In many ways, Chicago is a victim of its own past success. At the turn of the century, Chicago was the colossus among American cities. It had played a central role in developing the nation's agricultural production with its tractors and tools (International Harvester) and shared in much of the nation's agricultural wealth (Beatrice Foods). Its railroads -- including Chicago & North Western and the Burlington Northern lines -- pioneered the form of the modern corporation, and it was in Chicago that factories produced the steel for the tracks and the Pullman cars that rode over them. Through it all, Chicago's corporations thrived on mass production (the meat packers once clustered around the famed Chicago stockyards were the original disassembly lines), mass distribution (the Merchandise Mart of Chicago), and mass marketing (Chicago-based Sears Roebuck, Montgomery Ward, and Spiegel). Chicago's blue-collar work force turned out just about everything -- from engines and machine tools to such durables as televisions, radios, telephones, and bicycles -- for a growing and prosperous economy.

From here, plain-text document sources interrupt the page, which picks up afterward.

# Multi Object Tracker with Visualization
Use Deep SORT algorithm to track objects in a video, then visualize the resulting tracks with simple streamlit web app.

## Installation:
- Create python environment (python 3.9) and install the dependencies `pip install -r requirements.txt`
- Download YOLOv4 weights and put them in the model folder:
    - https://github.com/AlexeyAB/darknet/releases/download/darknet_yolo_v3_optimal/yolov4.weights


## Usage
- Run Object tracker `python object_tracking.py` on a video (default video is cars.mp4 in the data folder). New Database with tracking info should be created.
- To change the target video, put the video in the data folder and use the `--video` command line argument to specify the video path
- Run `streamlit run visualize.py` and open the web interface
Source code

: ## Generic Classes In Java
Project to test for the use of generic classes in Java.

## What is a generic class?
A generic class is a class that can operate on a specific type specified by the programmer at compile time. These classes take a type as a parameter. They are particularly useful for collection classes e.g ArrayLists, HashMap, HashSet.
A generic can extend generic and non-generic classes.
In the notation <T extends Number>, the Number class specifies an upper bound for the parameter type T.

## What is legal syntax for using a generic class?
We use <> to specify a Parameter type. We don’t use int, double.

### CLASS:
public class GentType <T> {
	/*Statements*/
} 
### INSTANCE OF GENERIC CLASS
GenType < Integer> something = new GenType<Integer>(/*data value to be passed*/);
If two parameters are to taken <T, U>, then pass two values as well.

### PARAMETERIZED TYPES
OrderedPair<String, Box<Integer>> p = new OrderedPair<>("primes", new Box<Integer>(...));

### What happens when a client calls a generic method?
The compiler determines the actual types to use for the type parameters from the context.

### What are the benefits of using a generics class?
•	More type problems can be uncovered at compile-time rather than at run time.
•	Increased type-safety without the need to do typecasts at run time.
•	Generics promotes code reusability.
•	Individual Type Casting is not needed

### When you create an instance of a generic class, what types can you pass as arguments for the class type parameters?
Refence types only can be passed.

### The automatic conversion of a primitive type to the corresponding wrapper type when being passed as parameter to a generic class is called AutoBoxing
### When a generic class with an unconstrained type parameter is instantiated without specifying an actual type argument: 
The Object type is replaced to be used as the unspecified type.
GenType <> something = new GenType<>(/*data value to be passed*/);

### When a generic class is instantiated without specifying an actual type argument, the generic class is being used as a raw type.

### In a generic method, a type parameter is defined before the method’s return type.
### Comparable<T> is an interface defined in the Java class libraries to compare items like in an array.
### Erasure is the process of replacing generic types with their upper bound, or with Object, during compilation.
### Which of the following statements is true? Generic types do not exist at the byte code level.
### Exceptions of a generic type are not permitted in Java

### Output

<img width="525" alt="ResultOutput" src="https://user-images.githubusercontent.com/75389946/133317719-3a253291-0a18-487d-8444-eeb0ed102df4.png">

Trouble came late to Chicago -- and was seen even later. Because of its size and diversity, Chicago was able to flourish through most of this century, even after the bottom fell out of economies in one-industry towns such as Pittsburgh and Detroit. But Chicago seemed determined not to learn from their examples. Lots of people had made lots of money, in the process creating a comfortable, conservative business culture that led managers to resist change and to ignore problems.

Once it began in the early 1980s, the pace of decline was staggering. Between 1979 and 1984, the city lost about a quarter of its manufacturing employment, 170,000 jobs -- more manufacturing jobs than there were in either Philadelphia or Pittsburgh, and nearly as many as there were in Cleveland. A study by Robert Sheets found that nearly two-thirds of those losses were the result of active disinvestment by the large corporations that had dominated the region's economy. Some, like General Electric's Hotpoint unit, planned to move production to the Sunbelt, while others, like Zenith, moved much of its production offshore. Bell & Howell, the camera maker, has virtually gotten out of manufacturing.

Chicago's small-business sector was in no position to pick up the slack. For one thing, it was relatively small: the fraction of establishments employing more than 250 employees was higher in Chicago than in any of the other major industrial cities. And small companies -- particularly manufacturers -- found that their fortunes were closely linked to the fortunes of the region's large corporations. In Illinois as a whole -- and undoubtedly in Chicago in particular -- the ratio of secondary to primary manufacturing establishments was 13 to one, compared to a national average of 7 to one. As such companies as FaitAllis, in Springfield, and International Harvester, in Rock Island, either shrank or collapsed altogether, the shock waves were felt along assembly lines all over Chicago.